Desenvolvendo Líderes para uma Crise – O Ego é o Inimigo
Em abril de 2010, quando uma explosão na plataforma Deepwater Horizon desencadeou o maior derramamento acidental de petróleo do mundo, todos os olhos se voltaram para o Golfo do México e a tragédia. Em seu papel rapidamente nomeado como Comandante nacional de Incidentes (NIC), o Almirante da Guarda Costeira dos Estados Unidos Thad Allen enfrentou uma tarefa extraordinária: entregar a resposta do governo dos EUA a esta crise sem precedentes e em desenvolvimento.

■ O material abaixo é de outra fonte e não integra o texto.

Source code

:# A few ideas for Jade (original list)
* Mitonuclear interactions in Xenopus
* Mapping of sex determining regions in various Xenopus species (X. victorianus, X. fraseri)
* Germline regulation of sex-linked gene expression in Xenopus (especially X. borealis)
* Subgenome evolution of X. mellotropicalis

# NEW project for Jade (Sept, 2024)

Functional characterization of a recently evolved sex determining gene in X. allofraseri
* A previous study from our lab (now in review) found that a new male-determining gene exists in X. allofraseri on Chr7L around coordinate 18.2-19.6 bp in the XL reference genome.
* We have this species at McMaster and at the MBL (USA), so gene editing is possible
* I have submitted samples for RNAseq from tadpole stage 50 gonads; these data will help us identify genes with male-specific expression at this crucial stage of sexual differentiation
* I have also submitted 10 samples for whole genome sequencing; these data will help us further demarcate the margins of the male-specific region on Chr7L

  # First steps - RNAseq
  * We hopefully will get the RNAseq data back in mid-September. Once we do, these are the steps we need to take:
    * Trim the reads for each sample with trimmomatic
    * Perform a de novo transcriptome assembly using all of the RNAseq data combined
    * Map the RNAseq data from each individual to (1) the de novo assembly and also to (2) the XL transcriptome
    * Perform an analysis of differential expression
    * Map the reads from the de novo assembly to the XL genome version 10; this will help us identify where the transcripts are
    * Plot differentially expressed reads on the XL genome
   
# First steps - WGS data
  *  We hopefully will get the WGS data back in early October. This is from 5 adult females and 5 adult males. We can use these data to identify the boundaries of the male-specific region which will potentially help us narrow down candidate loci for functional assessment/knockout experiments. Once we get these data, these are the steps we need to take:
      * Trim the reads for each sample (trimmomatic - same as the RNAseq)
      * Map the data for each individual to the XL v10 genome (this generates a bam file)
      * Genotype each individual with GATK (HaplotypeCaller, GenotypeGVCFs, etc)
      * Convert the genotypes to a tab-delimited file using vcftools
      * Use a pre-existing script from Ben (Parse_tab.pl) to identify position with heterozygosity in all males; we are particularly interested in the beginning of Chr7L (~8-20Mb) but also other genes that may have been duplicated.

Com dezenas de milhares de pessoas envolvidas nos esforços de resposta, Allen foi colocado em uma situação caótica e complexa. Ele liderou inúmeras equipes, organizações terceirizadas e milhares de voluntários – todos trabalhando para minimizar o impacto social, econômico e ambiental do derramamento.
Ao mesmo tempo, Allen também teve que:
- entrelize com vários interesses corporativos
- gerenciar uma matriz de relações intergovernamentais e interagências
- fornecer atualizações públicas sobre as atividades e resultados da resposta
Allen não era estranho à gestão de crises. Ele estava envolvido na resposta do governo dos EUA ao furacão Katrina e aos ataques terroristas de 11 de setembro. No entanto, ficou claro que essa crise seria diferente em tamanho e impacto.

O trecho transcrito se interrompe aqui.